現光寺は海住山寺の南東3kmほどの加茂町の町並みや恭仁京を見下ろす高台に立ち、開発が進む加茂駅周辺と比較すると、とても静かで落ち着いたところです。現在は無住のお寺ですが、以前から所縁のある海住山寺が管理しています。

本尊の十一面観音をはじめとする文化財が安置されている収蔵庫の拝観には10人以上での予約が必要ですが、春秋の特別公開期間中に限り予約不要で拝観することができます。

境内を散策する

境内は以下の通りです。

京都府木津川市 現光寺
出典:筆者作成

江戸時代に再興された趣のある本堂

京都府木津川市 現光寺

現光寺は無住ということもあって境内が荒れていた時期もあったようですが、現在は地元の方によって草が刈られるなど手入れが行き届いた綺麗な状態で管理されています。

京都府木津川市 現光寺

現光寺が再興された元禄十(1679)年に建立された入母屋造の本堂ですが、老朽化が激しいため内部は非公開となっています。

京都府木津川市 現光寺

本堂は方三間の簡素な造りのお堂であり、各面の中央間にのみ中備えとしてけんづかがあしらわれるなど装飾も最低限のものとなっています。

このように、あまり変哲のないお堂のように思われますが、本堂には二つ特徴があります。

京都府木津川市 現光寺

屋根の骨組みで一番高い部分をむな(青の円で囲った部分)といい、棟木と並行な面をひら、直角の面を妻といいます。

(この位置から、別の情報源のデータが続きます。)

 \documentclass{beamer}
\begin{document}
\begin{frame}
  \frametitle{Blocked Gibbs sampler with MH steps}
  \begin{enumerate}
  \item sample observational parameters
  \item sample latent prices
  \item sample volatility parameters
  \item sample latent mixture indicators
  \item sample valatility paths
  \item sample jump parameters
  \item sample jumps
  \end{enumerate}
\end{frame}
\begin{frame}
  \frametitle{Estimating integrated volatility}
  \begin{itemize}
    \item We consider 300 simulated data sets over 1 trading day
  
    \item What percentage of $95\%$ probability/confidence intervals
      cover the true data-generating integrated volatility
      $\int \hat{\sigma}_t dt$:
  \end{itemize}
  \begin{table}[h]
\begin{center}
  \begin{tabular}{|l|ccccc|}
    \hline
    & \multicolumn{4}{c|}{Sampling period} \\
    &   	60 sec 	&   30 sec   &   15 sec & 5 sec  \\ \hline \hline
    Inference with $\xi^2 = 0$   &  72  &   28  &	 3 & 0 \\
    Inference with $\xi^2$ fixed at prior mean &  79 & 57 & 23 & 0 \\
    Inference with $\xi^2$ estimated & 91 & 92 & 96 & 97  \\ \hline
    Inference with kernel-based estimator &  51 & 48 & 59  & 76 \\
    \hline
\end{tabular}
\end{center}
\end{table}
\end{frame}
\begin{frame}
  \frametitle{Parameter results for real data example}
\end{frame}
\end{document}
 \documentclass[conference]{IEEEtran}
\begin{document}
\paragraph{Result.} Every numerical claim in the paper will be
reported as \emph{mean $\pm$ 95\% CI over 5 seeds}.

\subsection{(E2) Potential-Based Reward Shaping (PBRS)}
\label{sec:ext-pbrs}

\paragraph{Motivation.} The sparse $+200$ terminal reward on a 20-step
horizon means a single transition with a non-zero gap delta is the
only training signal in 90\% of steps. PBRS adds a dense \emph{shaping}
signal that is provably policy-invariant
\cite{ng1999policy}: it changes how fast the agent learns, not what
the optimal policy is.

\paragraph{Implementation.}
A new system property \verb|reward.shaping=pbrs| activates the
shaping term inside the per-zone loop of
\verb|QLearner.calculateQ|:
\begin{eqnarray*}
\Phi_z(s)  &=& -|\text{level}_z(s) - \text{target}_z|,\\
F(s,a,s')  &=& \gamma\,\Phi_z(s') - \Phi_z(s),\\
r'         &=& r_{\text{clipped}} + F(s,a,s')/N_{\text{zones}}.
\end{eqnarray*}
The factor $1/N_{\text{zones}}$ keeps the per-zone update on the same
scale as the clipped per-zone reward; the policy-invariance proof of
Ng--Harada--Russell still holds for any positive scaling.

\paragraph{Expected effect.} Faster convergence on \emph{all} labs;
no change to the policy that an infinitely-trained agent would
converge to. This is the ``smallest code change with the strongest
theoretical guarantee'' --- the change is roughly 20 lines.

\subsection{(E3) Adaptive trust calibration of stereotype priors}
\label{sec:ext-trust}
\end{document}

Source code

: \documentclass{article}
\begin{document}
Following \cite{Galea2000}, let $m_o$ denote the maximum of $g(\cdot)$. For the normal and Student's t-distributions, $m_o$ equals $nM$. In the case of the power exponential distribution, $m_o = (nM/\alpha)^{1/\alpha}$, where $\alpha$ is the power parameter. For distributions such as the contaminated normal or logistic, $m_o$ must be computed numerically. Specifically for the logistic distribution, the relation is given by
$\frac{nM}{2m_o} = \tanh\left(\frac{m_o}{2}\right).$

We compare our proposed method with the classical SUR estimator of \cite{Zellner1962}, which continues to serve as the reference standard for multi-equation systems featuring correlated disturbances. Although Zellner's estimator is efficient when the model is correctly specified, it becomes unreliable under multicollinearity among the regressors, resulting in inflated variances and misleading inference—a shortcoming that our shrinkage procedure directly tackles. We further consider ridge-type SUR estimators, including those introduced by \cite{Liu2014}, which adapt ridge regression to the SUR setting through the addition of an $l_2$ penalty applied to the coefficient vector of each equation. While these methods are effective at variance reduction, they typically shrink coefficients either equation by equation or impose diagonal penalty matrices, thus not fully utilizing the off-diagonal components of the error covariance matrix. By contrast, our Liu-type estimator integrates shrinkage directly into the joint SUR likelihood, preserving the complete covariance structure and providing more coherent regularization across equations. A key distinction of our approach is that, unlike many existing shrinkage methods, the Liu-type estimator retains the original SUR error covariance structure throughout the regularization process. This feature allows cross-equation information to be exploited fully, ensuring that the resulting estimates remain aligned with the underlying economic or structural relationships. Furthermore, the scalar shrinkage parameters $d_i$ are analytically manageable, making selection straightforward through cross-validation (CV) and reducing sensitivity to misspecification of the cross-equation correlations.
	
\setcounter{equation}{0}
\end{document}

一般的には平側に入口がある平入りの建物が多いのですが、本堂は妻側に入口がある妻入りとなっている点が一つ目の特徴です。二つ目の特徴は面によって瓦の種類が異なる点であり、平側には桟瓦を葺く一方で、妻側には本瓦を葺き、二種の瓦が使い分けられています。

京都府木津川市 現光寺

本堂前には鐘楼がありますが、江戸期に鋳造された銅鐘は収蔵庫に収められています。

美しく、みずみずしい十一面観音

京都府木津川市 現光寺

収蔵庫の内部は桐の板材が貼り付けられており、木造のお堂のような雰囲気のなか間近で仏像を拝観することができます。

京都府木津川市 現光寺 十一面観音
お寺発行の写真
  • 十一面観音坐像
    木造(檜)漆箔、寄木造、像高74cm、鎌倉時代、重要文化財

本尊の十一面観音は比較的珍しい坐像ですが、同じく十一面観音を本尊とする海住山寺の存在や、観音を厚く信仰し、海住山寺を補陀落山になぞらえて再興した貞慶もしくはその後を継いだ覚真によって補陀落山に坐す十一面観音として造立された可能性が論じられています。本像と構造や作風が酷似した弥勒菩薩がじゅうざんの山頂近くに立つ金胎寺(宇治田原町)にお祀りされているほか、京田辺市の高ヶ峰中腹に立つ極楽寺にも作風が共通する阿弥陀如来が伝わるなど、同系統の作品がこの地域に一定の広がりを見せたことがうかがえます。

本像はその作風から慶派仏師の手によるものと考えられ、すらりとした手足に引き締まった腰、抑揚に富んだ衣のひだなど全体的に洗練された表現が特徴で、みずみずしく、美しい仕上がりを見せています。また、両目の周辺には補修が見られるものの、切れ長の目と赤い彩色の残る唇が印象的な顔からは生気が感じられます。

像内はうちぐりを施して、のみあとは丁寧にさらっているようで、納入品があった可能性もあるとか。台座と光背は江戸時代の後補ですが、頭部と上半身を中心に金箔が残り、頭上の仏面はすべて当初のものが残るなど状態が良い点も特筆に値します。

  • 四天王立像
    木造(檜)彩色、寄木造、像高62cm~65cm、鎌倉時代

十一面観音の四方を守護する四天王は、持国・増長・広目・多聞天の彩色をそれぞれ緑・赤・白・青とするいわゆる大仏殿様の四天王(鎌倉再建期の東大寺大仏殿に安置された四天王)です。表面の彩色や截金がよく残るほか、台座の岩や邪鬼も当初のものを残します。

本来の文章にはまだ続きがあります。